After 20 years tucked into Lower Johnson Street and establishing itself as a force well beyond the 44 square feet of real estate it inhabited, Smoking Lily is closing shop in favour of a new location in the Bay Centre.

Smoking Lily, in partnership with Tonic Jewelry, is opening the Pop Up Collaborative in early June for an eight-month residency in the downtown mall. “I’ve worked in retail for 30 years and have never worked in a mall,” said Smoking Lily owner Trish Tacoma, who concedes closing the Johnson Street store is bittersweet. “I am surprised because I have been working on this for a while and it is a really good business move, but I’m fighting the emotions,” she said, adding she burst into tears while talking with a customer this week.

Tacoma started her business in the street markets at Bastion Square in 1996, and moved to the Johnson Street space that fall.

She has since opened The Milkman’s Daughter at 1713 Government St. in Victoria and a Smoking Lily store on Main Street in Vancouver, selling locally sourced clothing and accessories.
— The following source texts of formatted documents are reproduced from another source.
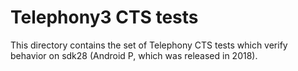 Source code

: # Telephony3 CTS tests

This directory contains the set of Telephony CTS tests which verify behavior on
sdk28 (Android P, which was released in 2018).
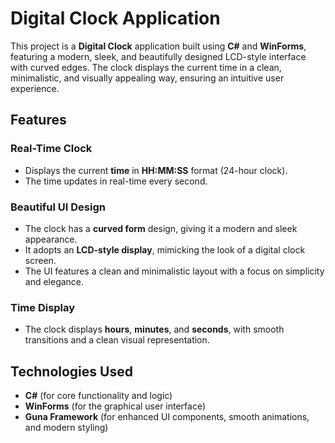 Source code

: # Digital Clock Application

This project is a **Digital Clock** application built using **C#** and **WinForms**, featuring a modern, sleek, and beautifully designed LCD-style interface with curved edges. The clock displays the current time in a clean, minimalistic, and visually appealing way, ensuring an intuitive user experience.

## Features

### Real-Time Clock
- Displays the current **time** in **HH:MM:SS** format (24-hour clock).
- The time updates in real-time every second.

### Beautiful UI Design
- The clock has a **curved form** design, giving it a modern and sleek appearance.
- It adopts an **LCD-style display**, mimicking the look of a digital clock screen.
- The UI features a clean and minimalistic layout with a focus on simplicity and elegance.

### Time Display
- The clock displays **hours**, **minutes**, and **seconds**, with smooth transitions and a clean visual representation.

## Technologies Used
- **C#** (for core functionality and logic)
- **WinForms** (for the graphical user interface)
- **Guna Framework** (for enhanced UI components, smooth animations, and modern styling)
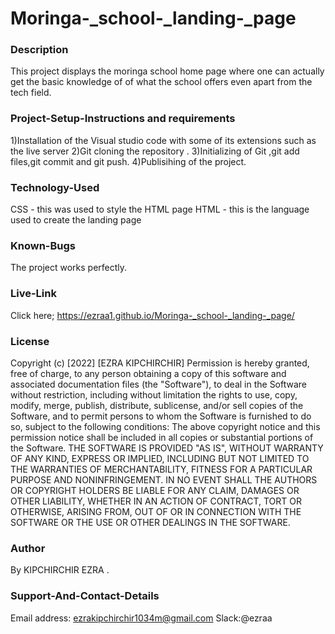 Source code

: # Moringa-_school-_landing-_page
### Description
This project displays the moringa school home page where one can actually get the basic knowledge of of what the school offers even apart from the tech field.
### Project-Setup-Instructions and requirements
1)Installation of the Visual studio code with some of its extensions such as the live server 2)Git cloning the repository . 3)Initializing of Git ,git add files,git commit and git push. 4)Publisihing of the project.
### Technology-Used
CSS - this was used to style the HTML page HTML - this is the language used to create the landing page
### Known-Bugs
The project works perfectly.
### Live-Link
Click here; https://ezraa1.github.io/Moringa-_school-_landing-_page/
### License
Copyright (c) [2022] [EZRA KIPCHIRCHIR] Permission is hereby granted, free of charge, to any person obtaining a copy of this software and associated documentation files (the "Software"), to deal in the Software without restriction, including without limitation the rights to use, copy, modify, merge, publish, distribute, sublicense, and/or sell copies of the Software, and to permit persons to whom the Software is furnished to do so, subject to the following conditions: The above copyright notice and this permission notice shall be included in all copies or substantial portions of the Software. THE SOFTWARE IS PROVIDED "AS IS", WITHOUT WARRANTY OF ANY KIND, EXPRESS OR IMPLIED, INCLUDING BUT NOT LIMITED TO THE WARRANTIES OF MERCHANTABILITY, FITNESS FOR A PARTICULAR PURPOSE AND NONINFRINGEMENT. IN NO EVENT SHALL THE AUTHORS OR COPYRIGHT HOLDERS BE LIABLE FOR ANY CLAIM, DAMAGES OR OTHER LIABILITY, WHETHER IN AN ACTION OF CONTRACT, TORT OR OTHERWISE, ARISING FROM, OUT OF OR IN CONNECTION WITH THE SOFTWARE OR THE USE OR OTHER DEALINGS IN THE SOFTWARE.
### Author
By KIPCHIRCHIR EZRA .
### Support-And-Contact-Details
Email address: ezrakipchirchir1034m@gmail.com Slack:@ezraa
Both those stores and Smoking Lily’s online presence remain.

“It has been an awesome ride,” said Tacoma, who sees the move to the mall as a chance to send a message. “It’s an opportunity for me to [tell people] that you can buy really good clothing, locally made. It doesn’t have to come from China. There is awesome stuff right here and that we can be in a mall side by side.”

The space Tonic and Smoking Lily will move into is 2,000 square feet, with the two firms more or less splitting it.

They are currently going through leasehold improvements and intend to establish work stations so customers can watch designers and artists create jewelry and clothing.

Honor Cienska, owner of Tonic, which is based in an 800-square- foot store in Market Square, said she didn’t have any intention of opening a second shop, but saw an opportunity for “a one-of-a-kind makerspace kind of place.”

Cienska said she chose Smoking Lily because she aligns with Tacoma’s ideology and desire to keep things as local as possible. “I thought we could rock the space and have some fun,” she said.

Cienska, who has made a name for herself and Tonic by creating unique, locally sourced and handcrafted jewelry and accessories, said her Market Square store will remain.

The last day for Smoking Lily on LoJo is Saturday.

After that a former Smoking Lily employee, Ellen Box, will take over the space with a line of handmade bags — the Bonspiel Creation.

“Knowing who was going to go in there was a big thing for me,” said Tacoma. “She will do an amazing job at it.”